最適なベンダーやシステムを選ぶためには、候補に挙がったシステムの理解を深めることが大切です。操作してみないとわからないことも多いため、デモンストレーションによる操作画面の事前確認を行うなど、実際にいくつかのサービスにふれてみるのがおすすめです。

部門間でのコミュニケーションが不足している

ERP導入の大きなメリットには、部門間におけるスムーズな情報共有とデータ連携が挙げられます。しかし、部門間のコミュニケーションがとれていないとERP導入のメリットを得にくくなってしまいます。ERPの導入を成功させるためには、部門間でコミュニケーションをとり、良好な関係性を築いていく必要があるでしょう。

ERP導入で失敗しないためのポイント

ERP導入の失敗を防ぐためには、下記のポイントを意識することが大切です。ERP導入という大きなプロジェクトを成功に導くために、一つひとつ実践していきましょう。

自社の課題を明確にする

ERP導入で失敗しないためには、現状、自社が抱えている課題を明確にする必要があります。プロジェクトメンバー全員で、どのような課題を解決するためにERPを導入するのかを検討し、共通認識を持つことから導入計画を始めましょう。
また、現状と中長期的な経営目標とのギャップや、現在の業務における課題がどこにあるのかをはっきりさせることで、ERPに必要な機能も見えてきます。

ERP導入の前に業務プロセスを整理する

ERPの導入を進める前に、現状の業務プロセスを整理しなければなりません。ERP導入を成功させるためには、前述のとおり、ERPの標準機能をそのまま活用することがポイントとなります。

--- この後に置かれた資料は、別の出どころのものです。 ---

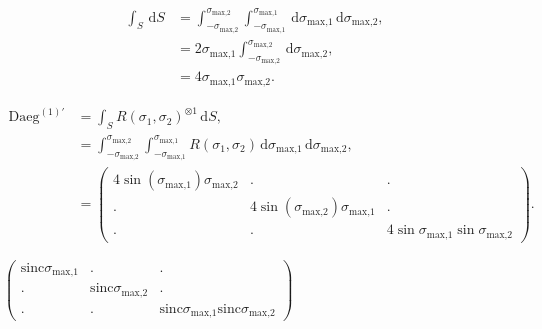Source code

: \documentclass[a4paper,11pt,twoside,openright]{book}
\providecommand{\sinc}{{\mathrm{sinc}}}%
\def\lthtmlcheckvsize{\ifdim\ht\sizebox<\vsize 
  \ifdim\wd\sizebox<\hsize\expandafter\hfill\fi \expandafter\vfill
  \else\expandafter\vss\fi}%
\begin{document}
{\newpage\clearpage
\setcounter{equation}{69}
%
\begin{subequations}\begin{align}
\int_S \,\mathrm{d}S &= \int_{-\sigma_{\textrm{max,2}}}^{\sigma_{\textrm{max,2}}} \int_{-\sigma_{\textrm{max,1}}}^{\sigma_{\textrm{max,1}}} \,\mathrm{d}\sigma_{\textrm{max,1}}\,\mathrm{d}\sigma_{\textrm{max,2}}, \\
&= 2 \sigma_{\textrm{max,1}}\int_{-\sigma_{\textrm{max,2}}}^{\sigma_{\textrm{max,2}}} \,\mathrm{d}\sigma_{\textrm{max,2}}, \\
&= 4 \sigma_{\textrm{max,1}}\sigma_{\textrm{max,2}}.
\end{align}\end{subequations}%
\lthtmldisplayZ
\lthtmlcheckvsize\clearpage}

{\newpage\clearpage
\setcounter{equation}{70}
%
\begin{subequations}\begin{align}
\textrm{Daeg}^{(1)'}&= \int_S R(\sigma_1, \sigma_2)^{\otimes 1} \,\mathrm{d}S, \\
&= \int_{-\sigma_{\textrm{max,2}}}^{\sigma_{\textrm{max,2}}} \int_{-\sigma_{\textrm{max,1}}}^{\sigma_{\textrm{max,1}}} R(\sigma_1, \sigma_2) \,\mathrm{d}\sigma_{\textrm{max,1}}\,\mathrm{d}\sigma_{\textrm{max,2}}, \\
&=
\begin{pmatrix}
4\sin(\sigma_{\textrm{max,1}})\sigma_{\textrm{max,2}}& .                               & . \\
.                               & 4\sin(\sigma_{\textrm{max,2}})\sigma_{\textrm{max,1}}& . \\
.                               & .                               & 4\sin\sigma_{\textrm{max,1}}\sin\sigma_{\textrm{max,2}}
\end{pmatrix}.
\end{align}\end{subequations}%
\lthtmldisplayZ
\lthtmlcheckvsize\clearpage}

{\newpage\clearpage
{}%
$\displaystyle \begin{pmatrix}
\sinc \sigma_{\textrm{max,1}}& .                 & . \\
.                 & \sinc \sigma_{\textrm{max,2}}& . \\
.                 & .                 & \sinc \sigma_{\textrm{max,1}}\sinc \sigma_{\textrm{max,2}}
\end{pmatrix}$%
\lthtmlindisplaymathZ
\lthtmlcheckvsize\clearpage}
\end{document}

そのため、自社独自の複雑なプロセスをできるだけシンプルにしておくことが重要です。業務プロセスを整理して無駄をなくしたり、一般的なフローに当てはめたりすることは、業務効率化にもつながるでしょう。

ERP導入の前に、無料体験などでしっかり評価する

ERP導入の際は、システムの使いやすさや自社との相性などを見極めるために、無料体験などでシステムの評価を行う必要があります。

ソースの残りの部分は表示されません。